Under section 534, no funds under this Act may be used to provide assistance under the Arms Export Control Act or the Foreign Assistance Act to countries that do not comply with the United Nations sanctions against Iraq or Serbia and Montenegro, but the President may waive this prohibition for humanitarian assistance. The President is also authorized to prohibit imports of products from countries that have not undertaken trade restrictions with respect to Iraq or Serbia and Montenegro.
Under section 563, assistance is prohibited to a country if that country, or an entity within that country, provides assistance in the completion of the Juragua nuclear facility in Cuba. The prohibition does not apply to specified humanitarian assistance.
Section 507 prohibits the use of funds under this Act for direct assistance to Cuba, Iran, Iraq, Libya, North Korea, Serbia, Sudan or Syria29.
Section 523 prohibits the use of funds under this Act for indirect assistance to Cuba, Iran, Iraq, Libya, North Korea, Syria, or the People's Republic of China.
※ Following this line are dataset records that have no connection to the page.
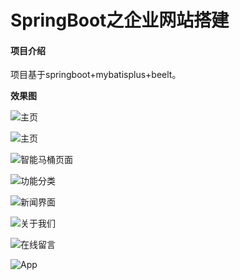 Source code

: # SpringBoot之企业网站搭建

#### 项目介绍

项目基于springboot+mybatisplus+beelt。

 **效果图** 

![主页](https://images.gitee.com/uploads/images/2019/0423/090907_5a536a65_1654084.png "1.png")

![主页](https://images.gitee.com/uploads/images/2019/0423/091018_2e31ac29_1654084.png "2.png")


![智能马桶页面](https://images.gitee.com/uploads/images/2019/0423/091231_f9883fca_1654084.png "3.png")


![功能分类](https://images.gitee.com/uploads/images/2019/0423/091355_2a8cbc66_1654084.png "4.png")


![新闻界面](https://images.gitee.com/uploads/images/2019/0423/091519_b1253752_1654084.png "5.png")

![关于我们](https://images.gitee.com/uploads/images/2019/0423/091608_608d8417_1654084.png "6.png")

![在线留言](https://images.gitee.com/uploads/images/2019/0423/091700_505dca60_1654084.png "7.png")

![App](https://images.gitee.com/uploads/images/2019/0423/091829_0527ff53_1654084.png "8.png")
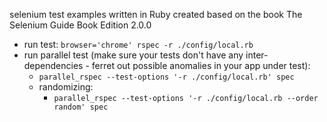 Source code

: selenium test examples written in Ruby created based on the book The Selenium Guide Book Edition 2.0.0

* run test: `browser='chrome' rspec -r ./config/local.rb`
* run parallel test (make sure your tests don't have any inter-dependencies - ferret out possible anomalies in your app under test):
	* `parallel_rspec --test-options '-r ./config/local.rb' spec`
	* randomizing:
		* `parallel_rspec --test-options '-r ./config/local.rb --order random' spec`


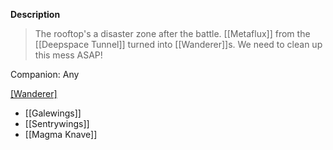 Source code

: **Description**
> The rooftop's a disaster zone after the battle. [[Metaflux]] from the [[Deepspace Tunnel]] turned into [[Wanderer]]s. We need to clean up this mess ASAP!

Companion: Any

[[Wanderer]](s)
* [[Galewings]]
* [[Sentrywings]]
* [[Magma Knave]] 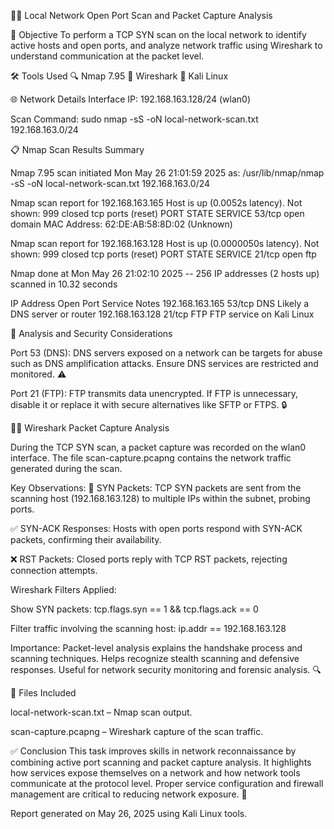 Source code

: 🕵️‍♂️ Local Network Open Port Scan and Packet Capture Analysis

🎯 Objective
To perform a TCP SYN scan on the local network to identify active hosts and open ports, and analyze network traffic using Wireshark to understand communication at the packet level.

🛠️ Tools Used
🔍 Nmap 7.95
📡 Wireshark
🐧 Kali Linux

🌐 Network Details
Interface IP: 192.168.163.128/24 (wlan0)

Scan Command:
sudo nmap -sS -oN local-network-scan.txt 192.168.163.0/24

📋 Nmap Scan Results Summary

Nmap 7.95 scan initiated Mon May 26 21:01:59 2025 as: /usr/lib/nmap/nmap -sS -oN local-network-scan.txt 192.168.163.0/24

Nmap scan report for 192.168.163.165
Host is up (0.0052s latency).
Not shown: 999 closed tcp ports (reset)
PORT STATE SERVICE
53/tcp open domain
MAC Address: 62:DE:AB:58:8D:02 (Unknown)

Nmap scan report for 192.168.163.128
Host is up (0.0000050s latency).
Not shown: 999 closed tcp ports (reset)
PORT STATE SERVICE
21/tcp open ftp

Nmap done at Mon May 26 21:02:10 2025 -- 256 IP addresses (2 hosts up) scanned in 10.32 seconds

IP Address	Open Port	Service	Notes
192.168.163.165	53/tcp	DNS	Likely a DNS server or router
192.168.163.128	21/tcp	FTP	FTP service on Kali Linux

🔐 Analysis and Security Considerations

Port 53 (DNS):
DNS servers exposed on a network can be targets for abuse such as DNS amplification attacks. Ensure DNS services are restricted and monitored. ⚠️

Port 21 (FTP):
FTP transmits data unencrypted. If FTP is unnecessary, disable it or replace it with secure alternatives like SFTP or FTPS. 🔒

🕵️‍♀️ Wireshark Packet Capture Analysis

During the TCP SYN scan, a packet capture was recorded on the wlan0 interface. The file scan-capture.pcapng contains the network traffic generated during the scan.

Key Observations:
📨 SYN Packets: TCP SYN packets are sent from the scanning host (192.168.163.128) to multiple IPs within the subnet, probing ports.

✅ SYN-ACK Responses: Hosts with open ports respond with SYN-ACK packets, confirming their availability.

❌ RST Packets: Closed ports reply with TCP RST packets, rejecting connection attempts.

Wireshark Filters Applied:

Show SYN packets: tcp.flags.syn == 1 && tcp.flags.ack == 0

Filter traffic involving the scanning host: ip.addr == 192.168.163.128

Importance:
Packet-level analysis explains the handshake process and scanning techniques.
Helps recognize stealth scanning and defensive responses.
Useful for network security monitoring and forensic analysis. 🔍

📁 Files Included

local-network-scan.txt – Nmap scan output.

scan-capture.pcapng – Wireshark capture of the scan traffic.

✅ Conclusion
This task improves skills in network reconnaissance by combining active port scanning and packet capture analysis. It highlights how services expose themselves on a network and how network tools communicate at the protocol level. Proper service configuration and firewall management are critical to reducing network exposure. 🔐

Report generated on May 26, 2025 using Kali Linux tools.
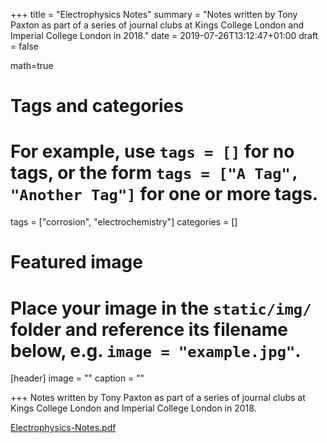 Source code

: +++
title = "Electrophysics Notes"
summary = "Notes written by Tony Paxton as part of a series of journal clubs at Kings College London and Imperial College London in 2018."
date = 2019-07-26T13:12:47+01:00
draft = false

math=true

# Tags and categories
# For example, use `tags = []` for no tags, or the form `tags = ["A Tag", "Another Tag"]` for one or more tags.
tags = ["corrosion", "electrochemistry"]
categories = []

# Featured image
# Place your image in the `static/img/` folder and reference its filename below, e.g. `image = "example.jpg"`.
[header]
image = ""
caption = ""

+++
Notes written by Tony Paxton as part of a series of journal clubs at Kings College London and Imperial College London in 2018.

[Electrophysics-Notes.pdf](/files/notes-v15.pdf)
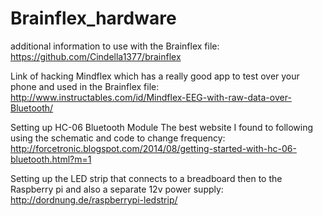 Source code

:# Brainflex_hardware
additional information to use with the Brainflex file:
https://github.com/Cindella1377/brainflex

Link of hacking Mindflex which has a really good app to test over your phone and used in the Brainflex file:
http://www.instructables.com/id/Mindflex-EEG-with-raw-data-over-Bluetooth/

Setting up HC-06 Bluetooth Module
The best website I found to following using the schematic and code to change frequency:
 http://forcetronic.blogspot.com/2014/08/getting-started-with-hc-06-bluetooth.html?m=1
 
 Setting up the LED strip that connects to a breadboard then to the Raspberry pi and also a separate 12v power supply:
 http://dordnung.de/raspberrypi-ledstrip/
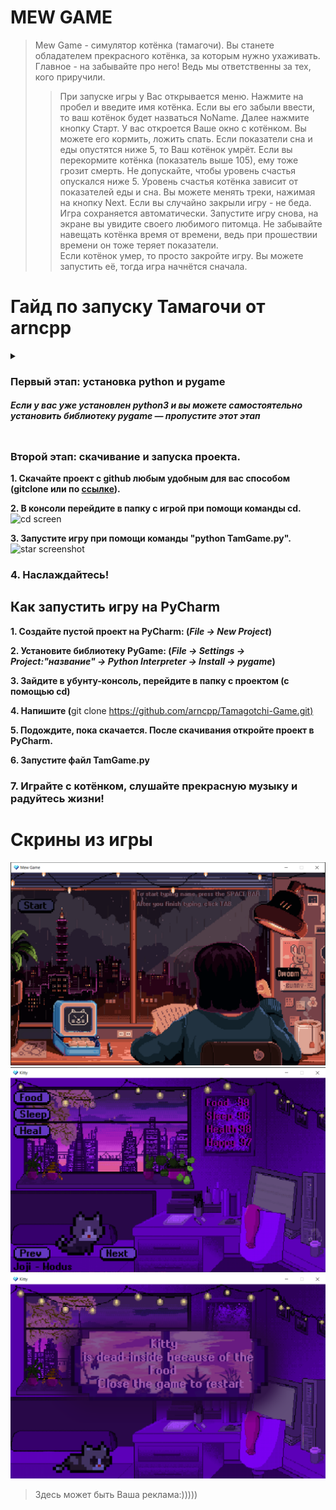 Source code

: <h1 id="mew-game">MEW GAME</h1>
<blockquote>
<p>Mew Game - симулятор котёнка (тамагочи). Вы станете обладателем прекрасного котёнка,
за которым нужно ухаживать. Главное - на забывайте про него! Ведь мы ответственны за тех, кого приручили.</p>
<blockquote>
<p>При запуске игры у Вас открывается меню. Нажмите на пробел и введите имя котёнка. Если вы его забыли ввести, 
то ваш котёнок будет назваться NoName. Далее нажмите кнопку Старт. У вас откроется Ваше окно с котёнком. 
Вы можете его кормить, ложить спать. Если показатели сна и еды опустятся ниже 5, то Ваш котёнок умрёт. Если вы
перекормите котёнка (показатель выше 105), ему тоже грозит смерть. Не допускайте, чтобы уровень счастья опускался ниже 5. 
Уровень счастья котёнка зависит от показателей еды и сна. Вы можете менять треки, нажимая на кнопку Next. 
Если вы случайно закрыли игру - не беда. Игра сохраняется автоматически. Запустите игру снова, 
на экране вы увидите своего любимого питомца.
Не забывайте навещать котёнка время от времени, ведь при прошествии времени он тоже теряет показатели.<br>Если котёнок умер, то просто закройте игру. Вы можете запустить её, тогда игра начнётся сначала. </p>
</blockquote>
</blockquote>
<h1 id="-arncpp">Гайд по запуску Тамагочи от arncpp</h1>
<details>
<summary><h3 id="-python-pygame-"><strong>Первый этап: установка python и pygame</strong></h3>
<h5 id="-python3-pygame-"><em>Если у вас уже установлен python3 и вы можете самостоятельно установить библиотеку pygame — пропустите этот этап</em></h5></summary>
<p><strong>1. Скачайте python3 с официального <a href="https://www.python.org/downloads/">сайта</a> и установите его.</strong>
<strong>2. Во время установки <em>обязательно</em> поставьте галочку &quot;Add Python 3.x to PATH&quot;.</strong>
<img src="https://python-scripts.com/wp-content/uploads/2018/06/win-install-dialog.40e3ded144b0.png" alt="add path screenshot"></p>
<p><strong>3. Когда установка закончится запустите консоль (например нажать комбинацию Win + R и в открывшемсчя окне вписать cmd)</strong>
<img src="https://b.radikal.ru/b30/2103/79/aeab9b79b642.png" alt="open console screenshot"></p>
<p><strong>4. Попробуйте выполнить команду pip, еслы вы все сделали правильно должен вылезти список команд.</strong>
<img src="https://b.radikal.ru/b13/2103/83/456ad752e69d.png" alt="pip screenshot"></p>
<p><strong>5. Установите pygame используя команду &quot;pip install pygame&quot;.</strong>
<img src="https://a.radikal.ru/a32/2103/da/42f713b6d000.png" alt="pip install screenshot"></p>
</details>
<h3 id="-"><strong>Второй этап: скачивание и запуска проекта.</strong></h3>
<p><strong>1. Скачайте проект с github любым удобным для вас способом (gitclone или по <a href="https://github.com/arncpp/Tamagotchi-Game.git">ссылке</a>).</strong></p>
<p><strong>2. В консоли перейдите в папку с игрой при помощи команды cd.</strong>
<img src="https://a.radikal.ru/a24/2103/df/919e8eaaf2a3.png" alt="cd screen"></p>
<p><strong>3. Запустите игру при помощи команды &quot;python TamGame.py&quot;.</strong>
<img src="https://b.radikal.ru/b22/2103/79/4ca653c885c9.png" alt="star screenshot"></p>
<h3 id="-4-"><strong>4. Наслаждайтесь!</strong></h3>
<h2 id="-pycharm">Как запустить игру на PyCharm</h2>
<p><strong>1. Создайте пустой проект на PyCharm: (<em>File -&gt; New Project</em>)</strong></p>
<p><strong>2. Установите библиотеку PyGame: (<em>File -&gt; Settings -&gt; Project:&quot;название&quot; -&gt; Python Interpreter -&gt; Install -&gt; pygame</em>)</strong></p>
<p><strong>3. Зайдите в убунту-консоль, перейдите в папку с проектом (с помощью cd)</strong></p>
<p><strong>4. Напишите (</strong>git clone <a href="https://github.com/arncpp/Tamagotchi-Game.git)">https://github.com/arncpp/Tamagotchi-Game.git)</a></p>
<p><strong>5. Подождите, пока скачается. После скачивания откройте проект в PyCharm.</strong></p>
<p><strong>6. Запустите файл TamGame.py</strong></p>
<h3 id="-7-"><strong>7. Играйте с котёнком, слушайте прекрасную музыку и радуйтесь жизни!</strong></h3>
<h1 id="-">Скрины из игры</h1>
<p><img src="screenshots/menu.PNG" alt="Menu" title="Игровое меню">
<img src="screenshots/s2.PNG" alt="Game" title="Игровой процесс">
<img src="screenshots/dead.PNG" alt="Dead" title="Конец игры"></p>
<blockquote>
<p>Здесь может быть
  Ваша реклама:)))))</p>
</blockquote>
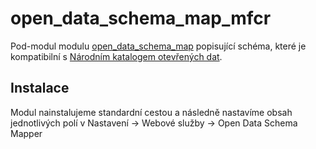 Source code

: # open_data_schema_map_mfcr
Pod-modul modulu [open_data_schema_map](https://github.com/NuCivic/open_data_schema_map) popisující schéma, které je kompatibilní s [Národním katalogem otevřených dat](https://portal.gov.cz/portal/rejstriky/data/97898/).

## Instalace
Modul nainstalujeme standardní cestou a následně nastavíme obsah jednotlivých polí v Nastavení -> Webové služby -> Open Data Schema Mapper

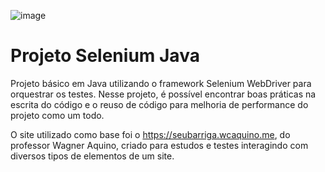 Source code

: ![image](https://user-images.githubusercontent.com/108882560/188551059-e2df9283-0dbb-4b94-8ebd-045451834ab6.png)
# Projeto Selenium Java

Projeto básico em Java utilizando o framework Selenium WebDriver para orquestrar os testes. Nesse projeto, é possível encontrar boas práticas na escrita do código e o reuso de código para melhoria de performance do projeto como um todo. 

O site utilizado como base foi o https://seubarriga.wcaquino.me, do professor Wagner Aquino, criado para estudos e testes interagindo com diversos tipos de elementos de um site.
This prohibition may be waived by the President upon certification that this would be in the national interest.
Section 567 prohibits the use of funds under this Act for narcotics control assistance to Burma.
Section 578 restricts funding for military assistance to Guatemala unless the President certifies that the Guatemalan military is cooperating in the investigation and resolution of human rights abuses in which the military allegedly participated.
Section 583 restricts funding for assistance to Haiti until the President reports that the Government of Haiti is conducting investigations, and participating with U.S. investigation efforts, of political killings. The President may waive this prohibition if it would be in the national interest.
Section 529 prohibits the sale of Stinger surface-to-air missiles under the Arms Export Control Act or the Foreign Assistance Act to any country bordering the Persian Gulf.
This Act also prohibits the use of funds under the Foreign Assistance Act (discussed at section I.V.) for assistance to any New Independent States of the former Soviet Union that take action violating the territorial integrity or national sovereignty of any other New Independent State. Such funds also may not be used to assist Russia unless the Russian government is making progress in implementing comprehensive economic reforms.
Section 508 prohibits funds available under this Act, including Overseas Private Investment Corporation ("OPIC") funds, from being used to assist any country whose duly elected Head of Government is deposed by military coup or decree, until a democratically elected government takes office.
- OPIC suspended activities in Gambia in 1994, and in Burundi in 1996 under this provision30.